Così adopero il tempo che ho, per altro meno strano viaggio. E passando (sapendo da anni passare) a nordest, arrivo all’orecchio sinistro. Se messa a confronto col resto, questa parte può sembrare più antica, fatta non solo da anni ma secoli prima, come il progetto e la sua costruzione portassero sopra la data che portano scritta gli archi e le mura, le torri e colonne della nostra città fra cui è nata e cresciuta e ha abitato la testa. Sì, proprio come diciamo al turista: ecco, quello che vede li in fondo è il teatro, costruito dagli antichi Romani, al medesimo modo ci sembra (guardandolo bene a questa distanza) sia l’unica cosa da dire attorno all’orecchio: guardate, è il pezzo più antico, la costruzione ha richiesto degli anni, ma proprio per questo è talmente robusto, i barbari e il tempo non l’hanno distrutto, soltanto attaccato nella parte più bassa un po’ per la rabbia di vederlo da sempre al suo posto, un po’ per lasciare anche loro un segno del loro passaggio.

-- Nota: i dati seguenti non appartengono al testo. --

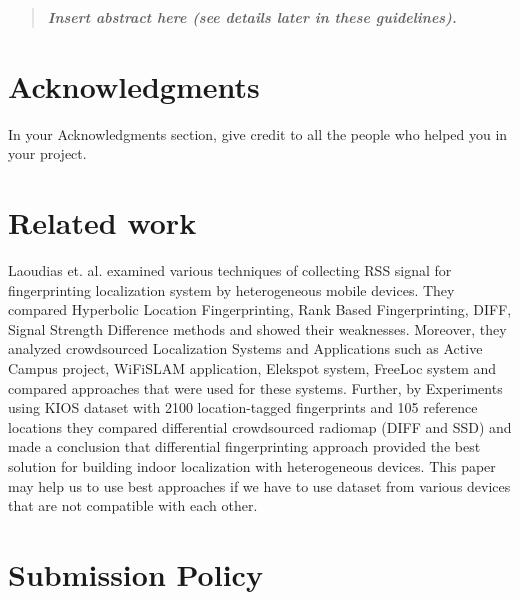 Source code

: \documentclass[]{final_report}
\begin{document}
\maketitle

\tableofcontents
\newpage


\begin{abstract}

\textbf{\textsl{Insert abstract here (see details later in these guidelines).}}

\end{abstract}
\newpage


\chapter*{Acknowledgments}

In your Acknowledgments section, give credit to all the people who helped you in your project.


\chapter{Related work}
Laoudias et. al.\cite{Laoudia:2013} examined various techniques of collecting RSS signal for fingerprinting localization system by heterogeneous mobile devices. They compared Hyperbolic Location Fingerprinting, Rank Based Fingerprinting, DIFF, Signal Strength Difference methods and showed their weaknesses. Moreover, they analyzed crowdsourced Localization Systems and Applications such as Active Campus project, WiFiSLAM application, Elekspot system, FreeLoc system and compared approaches that were used for these systems. Further, by Experiments using KIOS dataset with 2100 location-tagged fingerprints and 105 reference locations they compared differential crowdsourced radiomap (DIFF and SSD) and made a conclusion that differential fingerprinting approach provided the best solution for building indoor localization with heterogeneous devices. This paper may help us to use best approaches if we have to use dataset from various devices that are not compatible with each other. 

\chapter{\label{chapter2}Submission Policy}
\end{document}
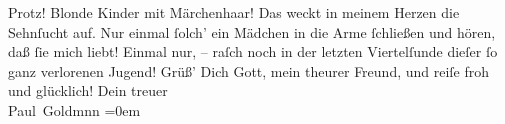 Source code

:\begin{ledgroupsized}[t]{13cm}
               Protz! {\dotsfour}\pend
           \pstart
           Blonde Kinder mit Märchenhaar! Das weckt {\pb}in meinem
               Herzen die Sehnſucht auf. Nur einmal ſolch’ ein Mädchen in die Arme ſchließen und
               hören, daß ſie mich liebt! Einmal nur, – raſch noch in der letzten Viertelſunde
               dieſer ſo ganz verlorenen Jugend! {\dotsfour}\pend
           \pstart
           Grüß’ Dich Gott, mein theurer Freund, und reiſe froh und glücklich!\pend
           \pstart
           Dein treuer {\\[\baselineskip]}\spacefill\mbox{Paul Goldmnn}\pend
           \leftskip=0em{}
         
         \endnumbering{}\end{ledgroupsized}  \newcommand{\dateiname}{L02781}\newcommand{\titel}{Paul Goldmann an Arthur Schnitzler, 14. 7. [1896]}\newcommand{\editorInnen}{Martin Anton Müller und Laura Untner}
       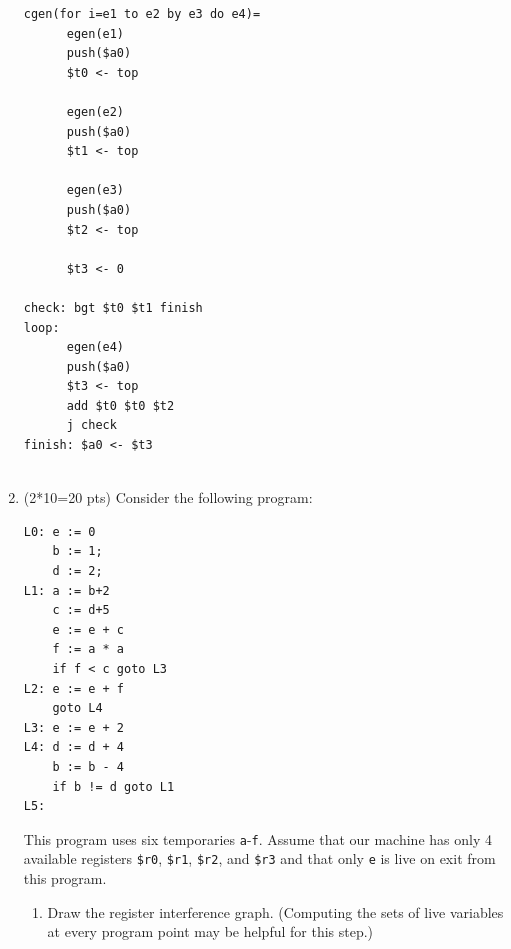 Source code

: \documentclass[10pt]{article}
\begin{document}
\begin{enumerate}
\begin{verbatim}
cgen(for i=e1 to e2 by e3 do e4)=
      egen(e1)
      push($a0)
      $t0 <- top

      egen(e2)
      push($a0)
      $t1 <- top

      egen(e3)
      push($a0)
      $t2 <- top

      $t3 <- 0

check: bgt $t0 $t1 finish
loop:
      egen(e4)
      push($a0)
      $t3 <- top
      add $t0 $t0 $t2
      j check
finish: $a0 <- $t3
    
\end{verbatim}



\item (2*10=20 pts) Consider the following program:

\begin{verbatim}
L0: e := 0
    b := 1;
    d := 2;
L1: a := b+2
    c := d+5
    e := e + c
    f := a * a
    if f < c goto L3
L2: e := e + f
    goto L4
L3: e := e + 2
L4: d := d + 4
    b := b - 4
    if b != d goto L1
L5:
\end{verbatim}

This program uses six temporaries \texttt{a}-\texttt{f}.  Assume that
our machine has only 4 available registers \texttt{\$r0},
\texttt{\$r1}, \texttt{\$r2}, and \texttt{\$r3}
and that only
\texttt{e} is live on exit from this program.

\begin{enumerate}
\item Draw the register interference graph.  (Computing the sets of
live variables at every program point may be helpful for this step.)


\end{enumerate}
\end{enumerate}
\end{document}

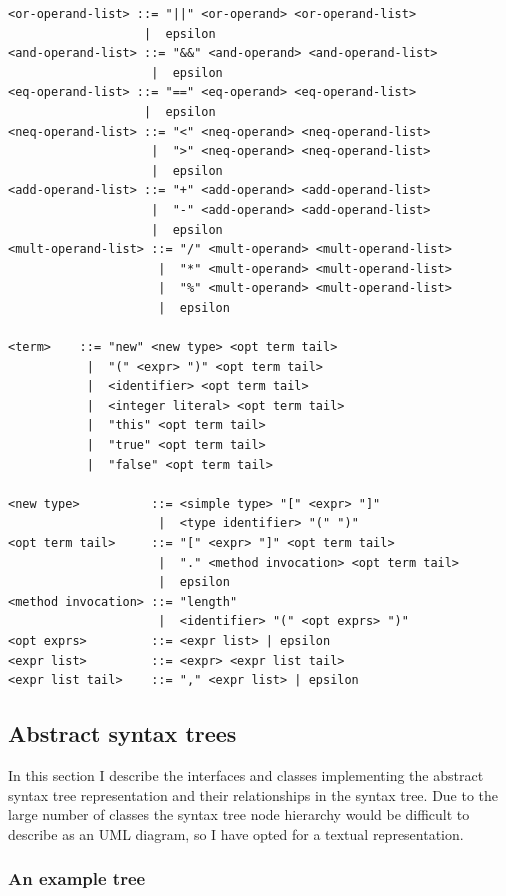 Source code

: \documentclass[a4paper,11pt]{article}
\begin{document}
\begin{verbatim}
<or-operand-list> ::= "||" <or-operand> <or-operand-list>
                   |  epsilon
<and-operand-list> ::= "&&" <and-operand> <and-operand-list>
                    |  epsilon
<eq-operand-list> ::= "==" <eq-operand> <eq-operand-list>
                   |  epsilon
<neq-operand-list> ::= "<" <neq-operand> <neq-operand-list>
                    |  ">" <neq-operand> <neq-operand-list>
                    |  epsilon
<add-operand-list> ::= "+" <add-operand> <add-operand-list>
                    |  "-" <add-operand> <add-operand-list>
                    |  epsilon
<mult-operand-list> ::= "/" <mult-operand> <mult-operand-list>
                     |  "*" <mult-operand> <mult-operand-list>
                     |  "%" <mult-operand> <mult-operand-list>
                     |  epsilon

<term>    ::= "new" <new type> <opt term tail>
           |  "(" <expr> ")" <opt term tail>
           |  <identifier> <opt term tail>
           |  <integer literal> <opt term tail>
           |  "this" <opt term tail>
           |  "true" <opt term tail>
           |  "false" <opt term tail>

<new type>          ::= <simple type> "[" <expr> "]"
                     |  <type identifier> "(" ")"
<opt term tail>     ::= "[" <expr> "]" <opt term tail>
                     |  "." <method invocation> <opt term tail>
                     |  epsilon
<method invocation> ::= "length"
                     |  <identifier> "(" <opt exprs> ")"
<opt exprs>         ::= <expr list> | epsilon
<expr list>         ::= <expr> <expr list tail>
<expr list tail>    ::= "," <expr list> | epsilon

\end{verbatim}

\subsection{Abstract syntax trees}

In this section I describe the interfaces and classes implementing the abstract syntax tree representation and their relationships in the syntax tree. Due to the large number of classes the syntax tree node hierarchy would be difficult to describe as an UML diagram, so I have opted for a textual representation.

\subsubsection{An example tree}
\end{document}
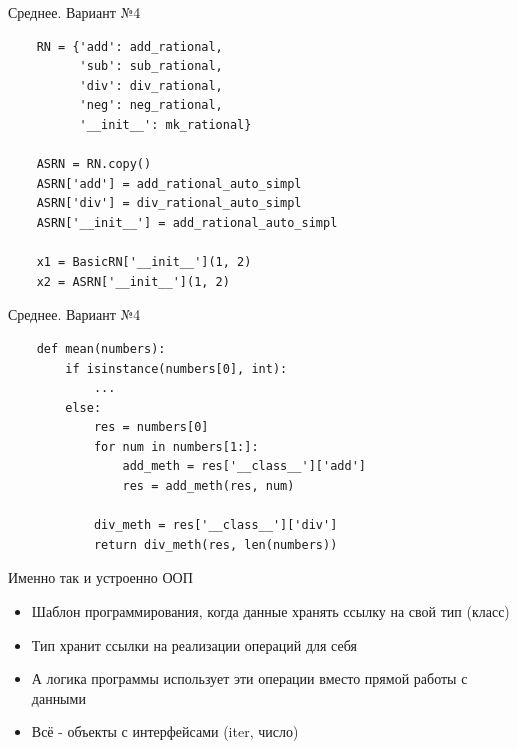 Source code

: \documentclass{article}
\begin{document}
\begin{center} Среднее. Вариант №4 \end{center}
\begin{lstlisting}
    RN = {'add': add_rational, 
          'sub': sub_rational,
          'div': div_rational,               
          'neg': neg_rational,               
          '__init__': mk_rational}

    ASRN = RN.copy()
    ASRN['add'] = add_rational_auto_simpl 
    ASRN['div'] = div_rational_auto_simpl 
    ASRN['__init__'] = add_rational_auto_simpl 

    x1 = BasicRN['__init__'](1, 2)
    x2 = ASRN['__init__'](1, 2)
\end{lstlisting}
\newpage

\begin{center}  Среднее. Вариант №4  \end{center}
\begin{lstlisting}
    def mean(numbers):
        if isinstance(numbers[0], int):
            ...
        else:
            res = numbers[0]
            for num in numbers[1:]:
                add_meth = res['__class__']['add']
                res = add_meth(res, num)

            div_meth = res['__class__']['div']
            return div_meth(res, len(numbers))
\end{lstlisting}
\newpage

\begin{center} Именно так и устроенно ООП \end{center}
\begin{itemize}
    \item Шаблон программирования, когда данные хранять ссылку на свой тип (класс)
    \item Тип хранит ссылки на реализации операций для себя
    \item А логика программы использует эти операции вместо прямой работы с данными
    \item Всё - объекты с интерфейсами (iter, число)
\end{itemize}
\newpage
\end{document}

Da qui salire al punto più alto, vuol dire passare, per forza di cose, in mezzo ai capelli (non sono, siam certi, più di sette o ottocento): ricordo del tempo che eran migliaia e coprivan la testa dalla punta più a nord fino ai confini di fronte d’orecchie e di collo: boscaglia selvosa che annunciava per prima l’arrivo del resto, che fosse o scoperta oppure, in questa stagione, coperta dal cappello un po’ storto e un po’ sporco: è in arrivo il signor professore! Ricordi che ci fanno del male! e al medesimo tempo ci regalano dentro un bellissimo sole: quello che è stato ritorna signor professore! È lei ad averlo insegnato! C’è solo bisogno di restare aspettando, fosse pure un lunghissimo tempo: migliaia di milioni d’inverni! Intanto però la testa è coperta di freddo e i mille ruscelli di liquidi e linfe che si vedon spuntare risentono il gelo; e se un attimo solo si mette a pensarsi, a com’è complicata e contorta e basterebbe soltanto un piccolo blocco o un disguido e potrebbe scoppiare, non ci stupiremo allora di certo sentirla esclamare: “voglio esser di ferro! che la ruggine sola mi possa attaccare!” La lasciamo gridare (può farle del bene) e scendiamo frenando, a sudovest: l’orecchio che qui ritroviamo, uguale in tutto al fratello d’oriente, è però molto più guasto al suo interno; è per questo che con tutta la forza che ci resta di voce gridiamo: carissima testa, l’incontro per oggi è finito! il tempo purtroppo scaduto! un anno, un anno soltanto, e staremo di nuovo un po’ insieme: io qui puntuale a aspettarla, lei qui puntuale a passare!
E pensando le faccia piacere, le offro la fetta di torta che avevo da parte: la prenda, è il dolce di buon capodanno, panna cioccolato e ciliege, non può farle del male, le farà compagnia, l’ha presa ogni volta.
Come l’obbediente pianeta sa bene che non può ritardare, non può mettere caos negli spazi e nei tempi, la testa al medesimo modo conosce quel che deve e non deve, accende silenziosi motori, comincia a tremare, tentenna: è il modo che ha di partire e insieme di fare i saluti, non esser scortese ma non esser, neppure, ostinata. Di questo le son grato davvero. Sarebbe pesante insistesse in un senso o nell’altro, si allungassero i tempi d’addio, si cominciassero smorfie e sussurri, non si fosse (come sempre si è stati) composti. Soltanto le faccio un segnale che la testa come sempre comprende: la strada, in questo momento, è per lei, nessuno la intralcia, con nulla potrebbe scontrarsi, proceda tranquilla. E la vedo infatti curvare, penso che ancora sorride, farà certo lo sforzo di non voltarsi all’indietro, scenderà, senza dire parola, a occidente.